The authorities in Denmark say they plan to review over 10,000 court verdicts because of errors in cellphone tracking data offered as evidence. From a report: The country’s director of public prosecutions on Monday also ordered a two-month halt in prosecutors’ use of cellphone data in criminal cases while the flaws and their potential consequences are investigated. “It’s shaking our trust in the legal system,” Justice Minister Nick Haekkerup said in a statement. The first error was found in an I.T. system that converts phone companies’ raw data into evidence that the police and prosecutors can use to place a person at the scene of a crime. During the conversions, the system omitted some data, creating a less-detailed image of a cellphone’s whereabouts. The error was fixed in March after the national police discovered it. In a second problem, some cellphone tracking data linked phones to the wrong cellphone towers, potentially connecting innocent people to crime scenes, said Jan Reckendorff, the director of public prosecutions.

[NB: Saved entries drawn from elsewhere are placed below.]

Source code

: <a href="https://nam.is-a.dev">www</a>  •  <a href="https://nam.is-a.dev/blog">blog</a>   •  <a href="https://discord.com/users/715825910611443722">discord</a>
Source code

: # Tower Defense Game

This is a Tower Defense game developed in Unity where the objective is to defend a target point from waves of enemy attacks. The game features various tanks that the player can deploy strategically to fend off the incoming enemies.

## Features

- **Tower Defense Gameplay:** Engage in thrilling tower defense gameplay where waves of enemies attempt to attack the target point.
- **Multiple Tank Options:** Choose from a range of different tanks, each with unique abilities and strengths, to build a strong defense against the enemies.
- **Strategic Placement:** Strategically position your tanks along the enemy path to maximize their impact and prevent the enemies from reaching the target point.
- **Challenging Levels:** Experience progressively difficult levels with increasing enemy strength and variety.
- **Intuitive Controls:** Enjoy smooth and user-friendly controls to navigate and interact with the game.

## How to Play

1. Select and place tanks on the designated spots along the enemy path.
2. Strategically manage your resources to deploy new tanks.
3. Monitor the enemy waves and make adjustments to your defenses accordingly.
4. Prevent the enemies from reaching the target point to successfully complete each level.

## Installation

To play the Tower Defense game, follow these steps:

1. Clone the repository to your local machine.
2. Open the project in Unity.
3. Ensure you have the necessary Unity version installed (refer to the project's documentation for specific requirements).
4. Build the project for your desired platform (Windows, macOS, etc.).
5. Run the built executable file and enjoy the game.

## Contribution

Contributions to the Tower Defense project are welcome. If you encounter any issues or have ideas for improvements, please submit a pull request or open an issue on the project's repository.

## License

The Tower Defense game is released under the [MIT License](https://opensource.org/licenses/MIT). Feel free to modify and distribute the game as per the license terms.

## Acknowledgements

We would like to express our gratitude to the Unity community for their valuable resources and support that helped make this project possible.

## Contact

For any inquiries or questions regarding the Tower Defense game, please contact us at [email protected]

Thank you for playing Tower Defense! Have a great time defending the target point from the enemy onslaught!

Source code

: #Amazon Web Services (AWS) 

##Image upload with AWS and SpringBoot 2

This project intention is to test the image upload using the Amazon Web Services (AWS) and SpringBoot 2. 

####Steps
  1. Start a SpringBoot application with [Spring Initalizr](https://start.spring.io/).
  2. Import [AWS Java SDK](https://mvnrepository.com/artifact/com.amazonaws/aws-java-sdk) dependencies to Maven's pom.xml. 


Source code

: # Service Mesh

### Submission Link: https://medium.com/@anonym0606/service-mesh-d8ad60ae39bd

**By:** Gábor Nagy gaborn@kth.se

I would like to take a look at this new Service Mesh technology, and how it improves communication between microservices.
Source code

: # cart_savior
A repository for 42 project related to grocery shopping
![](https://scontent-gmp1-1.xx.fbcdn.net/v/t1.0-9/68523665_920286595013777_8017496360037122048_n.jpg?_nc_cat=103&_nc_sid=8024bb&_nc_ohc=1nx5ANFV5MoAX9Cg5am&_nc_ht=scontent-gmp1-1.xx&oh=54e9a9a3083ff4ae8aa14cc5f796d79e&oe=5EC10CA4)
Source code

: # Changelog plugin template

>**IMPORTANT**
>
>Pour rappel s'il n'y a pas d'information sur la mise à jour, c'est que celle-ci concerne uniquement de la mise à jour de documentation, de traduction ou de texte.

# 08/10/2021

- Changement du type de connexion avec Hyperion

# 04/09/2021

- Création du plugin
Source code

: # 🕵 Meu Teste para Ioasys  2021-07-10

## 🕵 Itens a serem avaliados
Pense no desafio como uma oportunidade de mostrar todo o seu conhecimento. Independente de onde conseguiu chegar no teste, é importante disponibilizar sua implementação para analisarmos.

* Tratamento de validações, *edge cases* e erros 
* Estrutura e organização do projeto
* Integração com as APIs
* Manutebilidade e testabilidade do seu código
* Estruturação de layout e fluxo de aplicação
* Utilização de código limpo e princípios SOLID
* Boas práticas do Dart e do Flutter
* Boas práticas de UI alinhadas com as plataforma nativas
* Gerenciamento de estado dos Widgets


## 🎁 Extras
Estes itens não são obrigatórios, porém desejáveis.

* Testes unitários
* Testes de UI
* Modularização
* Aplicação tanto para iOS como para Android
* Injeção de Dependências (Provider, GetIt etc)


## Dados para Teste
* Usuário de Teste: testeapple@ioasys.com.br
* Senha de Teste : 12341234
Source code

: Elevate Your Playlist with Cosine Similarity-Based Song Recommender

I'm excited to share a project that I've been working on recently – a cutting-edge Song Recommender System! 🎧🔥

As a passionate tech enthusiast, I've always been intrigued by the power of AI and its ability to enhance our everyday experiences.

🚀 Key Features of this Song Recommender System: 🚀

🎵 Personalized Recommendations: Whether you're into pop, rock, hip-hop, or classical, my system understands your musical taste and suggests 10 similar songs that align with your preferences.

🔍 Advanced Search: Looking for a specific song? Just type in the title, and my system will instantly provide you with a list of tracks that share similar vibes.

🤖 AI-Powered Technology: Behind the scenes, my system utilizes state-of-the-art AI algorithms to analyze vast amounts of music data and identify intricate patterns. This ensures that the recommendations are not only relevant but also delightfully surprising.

“It’s a very, very serious case,” Mr. Reckendorff told Denmark’s state broadcaster. “We cannot live with incorrect information sending people to prison.” The authorities said that the problems stemmed partly from police I.T. systems and partly from the phone companies’ systems, although a telecom industry representative said he could not understand how phone companies could have caused the errors. The national police determined that the flaws applied to 10,700 court cases dating to 2012, but it is unclear whether the faulty data was a decisive factor in any verdicts. The justice minister set up a steering group to track the extent of the legal problems they may have caused and to monitor the reviews of cases that may have been affected.